J’ai récemment lu le livre de Jean de Maillard,  » L’arnaque « , dans lequel il analyse les crises financières en considérant que la fraude est systémique (contrairement à d’habitude où on la considère comme un épiphénomène). Et c’est passionnant ! Autant pour les explications claires et précises sur l’évolution de la finance au cours de ces dernières années que pour le point de vue développé que je n’ai jamais rencontré ailleurs. Il y a notamment un passage qui m’a particulièrement marqué et que je souhaitais partager avec vous : une fiction de fraude s’appuyant sur la construction d’un centre commercial en plein désert. L’extrait étant relativement long et constituant le point central de cet article, je remercie très chaleureusement Jean de Maillard de m’autoriser à le publier ici.

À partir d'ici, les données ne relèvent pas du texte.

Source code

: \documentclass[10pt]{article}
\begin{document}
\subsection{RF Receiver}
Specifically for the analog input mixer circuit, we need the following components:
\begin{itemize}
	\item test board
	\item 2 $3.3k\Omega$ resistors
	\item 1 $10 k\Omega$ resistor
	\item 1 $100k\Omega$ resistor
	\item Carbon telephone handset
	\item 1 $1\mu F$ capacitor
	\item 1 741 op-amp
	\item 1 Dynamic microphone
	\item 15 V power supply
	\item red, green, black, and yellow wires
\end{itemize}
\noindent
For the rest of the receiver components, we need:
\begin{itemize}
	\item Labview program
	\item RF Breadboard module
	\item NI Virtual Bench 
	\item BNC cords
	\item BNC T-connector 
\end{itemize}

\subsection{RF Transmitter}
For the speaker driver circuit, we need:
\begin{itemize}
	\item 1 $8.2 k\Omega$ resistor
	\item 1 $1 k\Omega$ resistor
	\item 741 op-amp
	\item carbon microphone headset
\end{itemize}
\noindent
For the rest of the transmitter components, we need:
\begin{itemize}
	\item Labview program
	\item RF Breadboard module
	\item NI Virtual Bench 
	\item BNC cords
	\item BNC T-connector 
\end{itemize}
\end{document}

Voici comment commence la fraude (p51 et suivantes) :

Un promoteur propose un projet de centre commercial à une caisse, dont il évalue le coût de construction à trois millions de dollars, prétendant pouvoir le revendre quatre millions quand il sera achevé. Sa propre mise n’est que de 50 000 dollars, mais cela ne trouble pas la caisse, pas plus que le lieu de l’implantation du complexe, quelque part dans le désert. Ayant obtenu son emprunt, il commence la construction et se verse des confortables honoraires – disons 200 000 dollars -, ce qui fait plus que rembourser son apport personnel. Personne ne s’est préoccupé – faut-il le préciser ? – de savoir s’il y a des candidats pour s’installer dans ce complexe commercial, des clients pour y faire leurs emplettes ou des investisseurs intéressés par un placement ultérieur, car en réalité la question n’est pas là. Pour justifier une opération si hasardeuse, on s’est contenté de faire évaluer le projet par un expert – il existe aux Etats-Unis une corporation spécialisée dans ces expertises, les appraisers (« évaluateurs »), dont la moralité est loin d’être à toute épreuve, et qui jouera un rôle déterminant plus tard dans la crise des subprimes – qui vient attester sans sourciller la valeur économique du projet immobilier au prix que le promoteur lui a glissé dans l’oreille. Tout le monde est content : le courtier qui monte le prêt pour le compte de la caisse touche sa commission, le promoteur obtient un gros emprunt sur lequel il va vivre le temps que son projet sorte de terre et l’appraiser est généreusement défrayé pour son évaluation complaisante.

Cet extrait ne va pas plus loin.